Copy out all lines bearing the word "gopage" from the listing below.

# # # # #

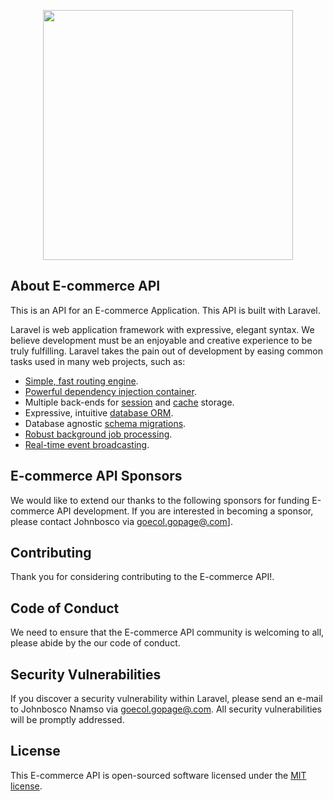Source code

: <p align="center"><a href="https://laravel.com" target="_blank"><img src="https://raw.githubusercontent.com/laravel/art/master/logo-lockup/5%20SVG/2%20CMYK/1%20Full%20Color/laravel-logolockup-cmyk-red.svg" width="400"></a></p>

<!--p align="center">
<a href="https://travis-ci.org/laravel/framework"><img src="https://travis-ci.org/laravel/framework.svg" alt="Build Status"></a>
<a href="https://packagist.org/packages/laravel/framework"><img src="https://img.shields.io/packagist/dt/laravel/framework" alt="Total Downloads"></a>
<a href="https://packagist.org/packages/laravel/framework"><img src="https://img.shields.io/packagist/v/laravel/framework" alt="Latest Stable Version"></a>
<a href="https://packagist.org/packages/laravel/framework"><img src="https://img.shields.io/packagist/l/laravel/framework" alt="License"></a>
</p-->

## About E-commerce API

This is an API for an E-commerce Application. This API is built with Laravel.

Laravel is web application framework with expressive, elegant syntax. We believe development must be an enjoyable and creative experience to be truly fulfilling. Laravel takes the pain out of development by easing common tasks used in many web projects, such as:

- [Simple, fast routing engine](https://laravel.com/docs/routing).
- [Powerful dependency injection container](https://laravel.com/docs/container).
- Multiple back-ends for [session](https://laravel.com/docs/session) and [cache](https://laravel.com/docs/cache) storage.
- Expressive, intuitive [database ORM](https://laravel.com/docs/eloquent).
- Database agnostic [schema migrations](https://laravel.com/docs/migrations).
- [Robust background job processing](https://laravel.com/docs/queues).
- [Real-time event broadcasting](https://laravel.com/docs/broadcasting).

## E-commerce API Sponsors

We would like to extend our thanks to the following sponsors for funding E-commerce API development. If you are interested in becoming a sponsor, please contact Johnbosco via [goecol.gopage@.com](mailto:goecol.gopage@gmail.com.com)].

## Contributing

Thank you for considering contributing to the E-commerce API!.

## Code of Conduct

We need to ensure that the E-commerce API community is welcoming to all, please abide by the our code of conduct.

## Security Vulnerabilities

If you discover a security vulnerability within Laravel, please send an e-mail to Johnbosco Nnamso via [goecol.gopage@.com](mailto:goecol.gopage@gmail.com.com). All security vulnerabilities will be promptly addressed.

## License

This E-commerce API is open-sourced software licensed under the [MIT license](https://opensource.org/licenses/MIT).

# # # # #

Output of the task
We would like to extend our thanks to the following sponsors for funding E-commerce API development. If you are interested in becoming a sponsor, please contact Johnbosco via [goecol.gopage@.com](mailto:goecol.gopage@gmail.com.com)].
If you discover a security vulnerability within Laravel, please send an e-mail to Johnbosco Nnamso via [goecol.gopage@.com](mailto:goecol.gopage@gmail.com.com). All security vulnerabilities will be promptly addressed.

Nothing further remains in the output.